[Dataset entries]

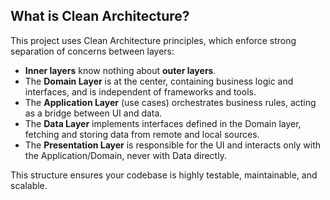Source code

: ## What is Clean Architecture?

This project uses Clean Architecture principles, which enforce strong separation of concerns between layers:

- **Inner layers** know nothing about **outer layers**.
- The **Domain Layer** is at the center, containing business logic and interfaces, and is independent of frameworks and tools.
- The **Application Layer** (use cases) orchestrates business rules, acting as a bridge between UI and data.
- The **Data Layer** implements interfaces defined in the Domain layer, fetching and storing data from remote and local sources.
- The **Presentation Layer** is responsible for the UI and interacts only with the Application/Domain, never with Data directly.

This structure ensures your codebase is highly testable, maintainable, and scalable.

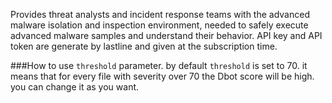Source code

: Provides threat analysts and incident response teams with the advanced
  malware isolation and inspection environment, needed to safely execute advanced
  malware samples and understand their behavior. 
API key and API token are generate by lastline and given at the subscription time.

###How to use `threshold` parameter.
by default `threshold` is set to 70. it means that for every file with severity over 70
the Dbot score will be high. you can change it as you want.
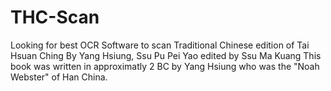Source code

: # THC-Scan
Looking for best OCR Software to scan Traditional Chinese edition of Tai Hsuan Ching By Yang Hsiung, Ssu Pu Pei Yao edited by Ssu Ma Kuang
This book was written in approximatly 2 BC by Yang Hsiung who was the "Noah Webster" of Han China.  
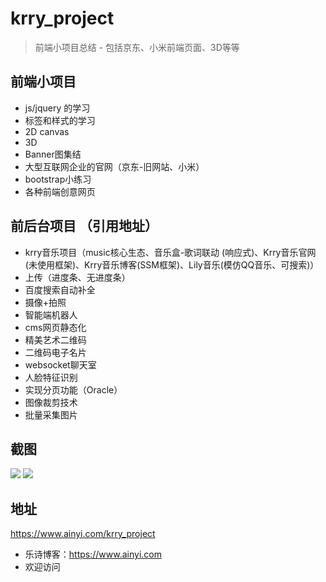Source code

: # krry_project
> 前端小项目总结 - 包括京东、小米前端页面、3D等等

## 前端小项目
- js/jquery 的学习
- 标签和样式的学习
- 2D canvas
- 3D
- Banner图集结
- 大型互联网企业的官网（京东-旧网站、小米）
- bootstrap小练习
- 各种前端创意网页

## 前后台项目 （引用地址）
- krry音乐项目（music核心生态、音乐盒-歌词联动 (响应式)、Krry音乐官网(未使用框架)、Krry音乐博客(SSM框架)、Lily音乐(模仿QQ音乐、可搜索)）
- 上传（进度条、无进度条）
- 百度搜索自动补全
- 摄像+拍照
- 智能端机器人
- cms网页静态化
- 精美艺术二维码
- 二维码电子名片
- websocket聊天室
- 人脸特征识别
- 实现分页功能（Oracle）
- 图像裁剪技术
- 批量采集图片

## 截图
![](https://github.com/Krryxa/krry_project/blob/master/resource/img/cutImg/1.jpg)
![](https://github.com/Krryxa/krry_project/blob/master/resource/img/cutImg/2.jpg)

## 地址
https://www.ainyi.com/krry_project
- 乐诗博客：https://www.ainyi.com
- 欢迎访问
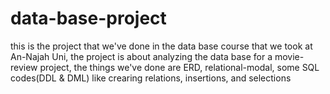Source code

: # data-base-project
this is the project that we've done in the data base course that we took at An-Najah Uni, 
the project is about analyzing the data base for a movie-review project,
the things we've done are ERD, relational-modal, some SQL codes(DDL & DML) like crearing relations, insertions, and selections
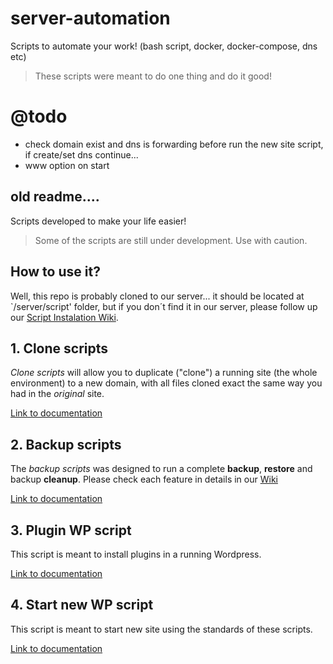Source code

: # server-automation
Scripts to automate your work! (bash script, docker, docker-compose, dns etc)

> These scripts were meant to do one thing and do it good!

# @todo

- check domain exist and dns is forwarding before run the new site script, if create/set dns continue...
- www option on start



## old readme....

Scripts developed to make your life easier!

> Some of the scripts are still under development. Use with caution.

## How to use it?

Well, this repo is probably cloned to our server... it should be located at `/server/script' folder, but if you don´t find it in our server, please follow up our [Script Instalation Wiki](../wikis/Initial-Setup).

## 1. Clone scripts

_Clone scripts_ will allow you to duplicate ("clone") a running site (the whole environment) to a new domain, with all files cloned exact the same way you had in the _original_ site.

[Link to documentation](./clone/README.md)

## 2. Backup scripts

The _backup scripts_ was designed to run a complete **backup**, **restore** and backup **cleanup**. Please check each feature in details in our [Wiki](../wikis/scripts/backup)

[Link to documentation](./backup/README.md)

## 3. Plugin WP script

This script is meant to install plugins in a running Wordpress.

[Link to documentation](./plugin-install-wp/README.md)

## 4. Start new WP script

This script is meant to start new site using the standards of these scripts.

[Link to documentation](./start-new-wp-site/README.md)
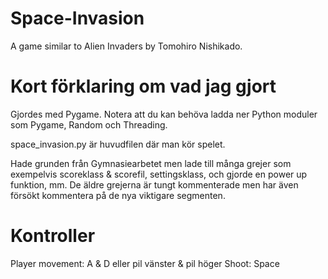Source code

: # Space-Invasion
A game similar to Alien Invaders by Tomohiro Nishikado.

# Kort förklaring om vad jag gjort
Gjordes med Pygame. Notera att du kan behöva ladda ner Python moduler som Pygame, Random och Threading.

space_invasion.py är huvudfilen där man kör spelet.

Hade grunden från Gymnasiearbetet men lade till många grejer som exempelvis scoreklass & scorefil, settingsklass, och gjorde en power up funktion, mm.
De äldre grejerna är tungt kommenterade men har även försökt kommentera på de nya viktigare segmenten.

# Kontroller
Player movement: A & D eller pil vänster & pil höger
Shoot: Space
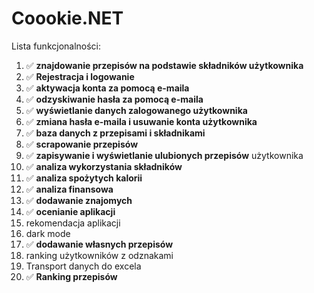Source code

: ﻿# Coookie.NET
Lista funkcjonalności:
1. ✅ **znajdowanie przepisów na podstawie składników
użytkownika**
2. ✅ **Rejestracja i logowanie**
3. ✅ **aktywacja konta za pomocą e-maila**
4. ✅ **odzyskiwanie hasła za pomocą e-maila**
5. ✅ **wyświetlanie danych zalogowanego użytkownika**
6. ✅ **zmiana hasła e-maila i usuwanie konta użytkownika**
7. ✅ **baza danych z przepisami i składnikami**
8. ✅ **scrapowanie przepisów**
9. ✅ **zapisywanie i wyświetlanie ulubionych przepisów**
użytkownika
10. ✅ **analiza wykorzystania składników**
11. ✅ **analiza spożytych kalorii**
12. ✅ **analiza finansowa**
13. ✅ **dodawanie znajomych**
14. ✅ **ocenianie aplikacji**
15. rekomendacja aplikacji
16. dark mode
17. ✅ **dodawanie własnych przepisów**
18. ranking użytkowników z odznakami
19. Transport danych do excela
20. ✅ **Ranking przepisów**
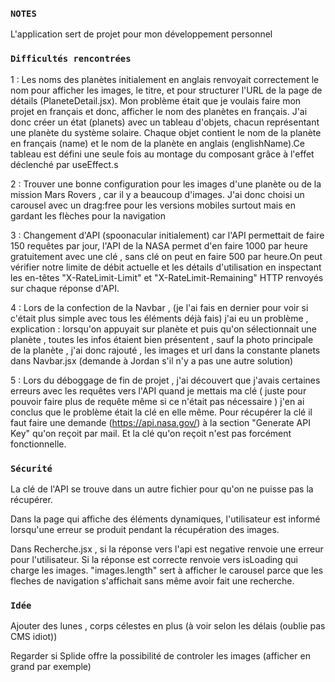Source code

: ### `NOTES`

L'application sert de projet pour mon développement personnel

### `Difficultés rencontrées`

1 : Les noms des planètes initialement en anglais renvoyait correctement le nom pour afficher les images, le titre, et pour structurer l'URL de la page de détails (PlaneteDetail.jsx). Mon problème était que je voulais faire mon projet en français et donc, afficher le nom des planètes en français. J'ai donc créer un état (planets) avec un tableau d'objets, chacun représentant une planète du système solaire. Chaque objet contient le nom de la planète en français (name) et le nom de la planète en anglais (englishName).Ce tableau est défini une seule fois au montage du composant grâce à l'effet déclenché par useEffect.s

2 : Trouver une bonne configuration pour les images d'une planète ou de la mission Mars Rovers , car il y a beaucoup d'images. J'ai donc choisi un carousel avec un drag:free pour les versions mobiles surtout mais en gardant les flèches pour la navigation

3 : Changement d'API (spoonacular initialement) car l'API permettait de faire 150 requêtes par jour, l'API de la NASA permet d'en faire 1000 par heure gratuitement avec une clé , sans clé on peut en faire 500 par heure.On peut vérifier notre limite de débit actuelle et les détails d'utilisation en inspectant les en-têtes "X-RateLimit-Limit" et "X-RateLimit-Remaining" HTTP renvoyés sur chaque réponse d'API.

4 : Lors de la confection de la Navbar , (je l'ai fais en dernier pour voir si c'était plus simple avec tous les éléments déjà fais) j'ai eu un problème , explication : lorsqu'on appuyait sur planète et puis qu'on sélectionnait une planète , toutes les infos étaient bien présentent , sauf la photo principale de la planète , j'ai donc rajouté , les images et url dans la constante planets dans Navbar.jsx (demande à Jordan s'il n'y a pas une autre solution)

5 : Lors du déboggage de fin de projet , j'ai découvert que j'avais certaines erreurs avec les requêtes vers l'API quand je mettais ma clé ( juste pour pouvoir faire plus de requête même si ce n'était pas nécessaire ) j'en ai conclus que le problème était la clé en elle même. Pour récupérer la clé il faut faire une demande (https://api.nasa.gov/) à la section "Generate API Key" qu'on reçoit par mail. Et la clé qu'on reçoit n'est pas forcément fonctionnelle.

### `Sécurité`

La clé de l'API se trouve dans un autre fichier pour qu'on ne puisse pas la récupérer.

Dans la page qui affiche des éléments dynamiques, l'utilisateur est informé lorsqu'une erreur se produit pendant la récupération des images.

Dans Recherche.jsx , si la réponse vers l'api est negative renvoie une erreur pour l'utilisateur. Si la réponse est correcte renvoie vers isLoading qui charge les images. "images.length" sert à afficher le carousel parce que les fleches de navigation s'affichait sans même avoir fait une recherche.

### `Idée`

Ajouter des lunes , corps célestes en plus (à voir selon les délais (oublie pas CMS idiot))

Regarder si Splide offre la possibilité de controler les images (afficher en grand par exemple)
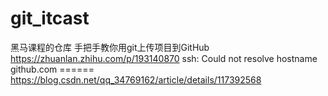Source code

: # git_itcast
黑马课程的仓库
手把手教你用git上传项目到GitHub https://zhuanlan.zhihu.com/p/193140870
ssh: Could not resolve hostname github.com    ====== https://blog.csdn.net/qq_34769162/article/details/117392568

* [ACTIVITY]: Each line from the start of the entries through the line with "This structure ensures" is to be restated exactly, and the pictures are to be skipped.

* [WORKED SOLUTION]:
Source code

: ## What is Clean Architecture?

This project uses Clean Architecture principles, which enforce strong separation of concerns between layers:

- **Inner layers** know nothing about **outer layers**.
- The **Domain Layer** is at the center, containing business logic and interfaces, and is independent of frameworks and tools.
- The **Application Layer** (use cases) orchestrates business rules, acting as a bridge between UI and data.
- The **Data Layer** implements interfaces defined in the Domain layer, fetching and storing data from remote and local sources.
- The **Presentation Layer** is responsible for the UI and interacts only with the Application/Domain, never with Data directly.

This structure ensures your codebase is highly testable, maintainable, and scalable.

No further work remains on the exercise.